ACTIVITY —
With the images omitted, return all of the entries exactly as they stand.

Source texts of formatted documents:
□ □ □

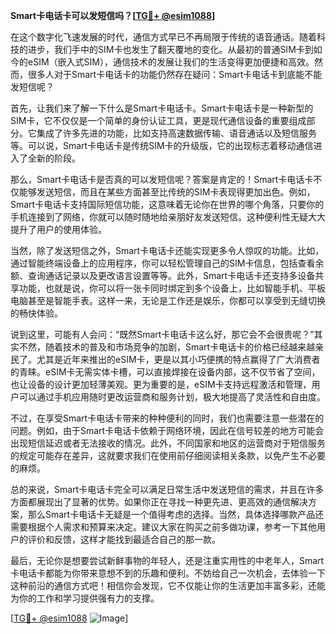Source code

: **Smart卡电话卡可以发短信吗？[[TG💪+ @esim1088](https://t.me/s/esim1088)]**

在这个数字化飞速发展的时代，通信方式早已不再局限于传统的语音通话。随着科技的进步，我们手中的SIM卡也发生了翻天覆地的变化。从最初的普通SIM卡到如今的eSIM（嵌入式SIM），通信技术的发展让我们的生活变得更加便捷和高效。然而，很多人对于Smart卡电话卡的功能仍然存在疑问：Smart卡电话卡到底能不能发短信呢？

首先，让我们来了解一下什么是Smart卡电话卡。Smart卡电话卡是一种新型的SIM卡，它不仅仅是一个简单的身份认证工具，更是现代通信设备的重要组成部分。它集成了许多先进的功能，比如支持高速数据传输、语音通话以及短信服务等。可以说，Smart卡电话卡是传统SIM卡的升级版，它的出现标志着移动通信进入了全新的阶段。

那么，Smart卡电话卡是否真的可以发短信呢？答案是肯定的！Smart卡电话卡不仅能够发送短信，而且在某些方面甚至比传统的SIM卡表现得更加出色。例如，Smart卡电话卡支持国际短信功能，这意味着无论你在世界的哪个角落，只要你的手机连接到了网络，你就可以随时随地给亲朋好友发送短信。这种便利性无疑大大提升了用户的使用体验。

当然，除了发送短信之外，Smart卡电话卡还能实现更多令人惊叹的功能。比如，通过智能终端设备上的应用程序，你可以轻松管理自己的SIM卡信息，包括查看余额、查询通话记录以及更改语言设置等等。此外，Smart卡电话卡还支持多设备共享功能，也就是说，你可以将一张卡同时绑定到多个设备上，比如智能手机、平板电脑甚至是智能手表。这样一来，无论是工作还是娱乐，你都可以享受到无缝切换的畅快体验。

说到这里，可能有人会问：“既然Smart卡电话卡这么好，那它会不会很贵呢？”其实不然，随着技术的普及和市场竞争的加剧，Smart卡电话卡的价格已经越来越亲民了。尤其是近年来推出的eSIM卡，更是以其小巧便携的特点赢得了广大消费者的青睐。eSIM卡无需实体卡槽，可以直接焊接在设备内部，这不仅节省了空间，也让设备的设计更加轻薄美观。更为重要的是，eSIM卡支持远程激活和管理，用户可以通过手机应用随时更改运营商和服务计划，极大地提高了灵活性和自由度。

不过，在享受Smart卡电话卡带来的种种便利的同时，我们也需要注意一些潜在的问题。例如，由于Smart卡电话卡依赖于网络环境，因此在信号较差的地方可能会出现短信延迟或者无法接收的情况。此外，不同国家和地区的运营商对于短信服务的规定可能存在差异，这就要求我们在使用前仔细阅读相关条款，以免产生不必要的麻烦。

总的来说，Smart卡电话卡完全可以满足日常生活中发送短信的需求，并且在许多方面都展现出了显著的优势。如果你正在寻找一种更先进、更高效的通信解决方案，那么Smart卡电话卡无疑是一个值得考虑的选择。当然，具体选择哪款产品还需要根据个人需求和预算来决定。建议大家在购买之前多做功课，参考一下其他用户的评价和反馈，这样才能找到最适合自己的那一款。

最后，无论你是想要尝试新鲜事物的年轻人，还是注重实用性的中老年人，Smart卡电话卡都能为你带来意想不到的乐趣和便利。不妨给自己一次机会，去体验一下这种前沿的通信方式吧！相信你会发现，它不仅能让你的生活更加丰富多彩，还能为你的工作和学习提供强有力的支撑。

[[TG💪+ @esim1088](https://t.me/s/esim1088) ![Image](https://i.postimg.cc/4NQfJmqS/Snipaste-2025-05-13-00-14-12.png)]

□ □ □

WRITTEN SOLUTION —
Source code

: **Smart卡电话卡可以发短信吗？[[TG💪+ @esim1088](https://t.me/s/esim1088)]**

在这个数字化飞速发展的时代，通信方式早已不再局限于传统的语音通话。随着科技的进步，我们手中的SIM卡也发生了翻天覆地的变化。从最初的普通SIM卡到如今的eSIM（嵌入式SIM），通信技术的发展让我们的生活变得更加便捷和高效。然而，很多人对于Smart卡电话卡的功能仍然存在疑问：Smart卡电话卡到底能不能发短信呢？

首先，让我们来了解一下什么是Smart卡电话卡。Smart卡电话卡是一种新型的SIM卡，它不仅仅是一个简单的身份认证工具，更是现代通信设备的重要组成部分。它集成了许多先进的功能，比如支持高速数据传输、语音通话以及短信服务等。可以说，Smart卡电话卡是传统SIM卡的升级版，它的出现标志着移动通信进入了全新的阶段。

那么，Smart卡电话卡是否真的可以发短信呢？答案是肯定的！Smart卡电话卡不仅能够发送短信，而且在某些方面甚至比传统的SIM卡表现得更加出色。例如，Smart卡电话卡支持国际短信功能，这意味着无论你在世界的哪个角落，只要你的手机连接到了网络，你就可以随时随地给亲朋好友发送短信。这种便利性无疑大大提升了用户的使用体验。

当然，除了发送短信之外，Smart卡电话卡还能实现更多令人惊叹的功能。比如，通过智能终端设备上的应用程序，你可以轻松管理自己的SIM卡信息，包括查看余额、查询通话记录以及更改语言设置等等。此外，Smart卡电话卡还支持多设备共享功能，也就是说，你可以将一张卡同时绑定到多个设备上，比如智能手机、平板电脑甚至是智能手表。这样一来，无论是工作还是娱乐，你都可以享受到无缝切换的畅快体验。

说到这里，可能有人会问：“既然Smart卡电话卡这么好，那它会不会很贵呢？”其实不然，随着技术的普及和市场竞争的加剧，Smart卡电话卡的价格已经越来越亲民了。尤其是近年来推出的eSIM卡，更是以其小巧便携的特点赢得了广大消费者的青睐。eSIM卡无需实体卡槽，可以直接焊接在设备内部，这不仅节省了空间，也让设备的设计更加轻薄美观。更为重要的是，eSIM卡支持远程激活和管理，用户可以通过手机应用随时更改运营商和服务计划，极大地提高了灵活性和自由度。

不过，在享受Smart卡电话卡带来的种种便利的同时，我们也需要注意一些潜在的问题。例如，由于Smart卡电话卡依赖于网络环境，因此在信号较差的地方可能会出现短信延迟或者无法接收的情况。此外，不同国家和地区的运营商对于短信服务的规定可能存在差异，这就要求我们在使用前仔细阅读相关条款，以免产生不必要的麻烦。

总的来说，Smart卡电话卡完全可以满足日常生活中发送短信的需求，并且在许多方面都展现出了显著的优势。如果你正在寻找一种更先进、更高效的通信解决方案，那么Smart卡电话卡无疑是一个值得考虑的选择。当然，具体选择哪款产品还需要根据个人需求和预算来决定。建议大家在购买之前多做功课，参考一下其他用户的评价和反馈，这样才能找到最适合自己的那一款。

最后，无论你是想要尝试新鲜事物的年轻人，还是注重实用性的中老年人，Smart卡电话卡都能为你带来意想不到的乐趣和便利。不妨给自己一次机会，去体验一下这种前沿的通信方式吧！相信你会发现，它不仅能让你的生活更加丰富多彩，还能为你的工作和学习提供强有力的支撑。

[[TG💪+ @esim1088](https://t.me/s/esim1088) ![Image](https://i.postimg.cc/4NQfJmqS/Snipaste-2025-05-13-00-14-12.png)]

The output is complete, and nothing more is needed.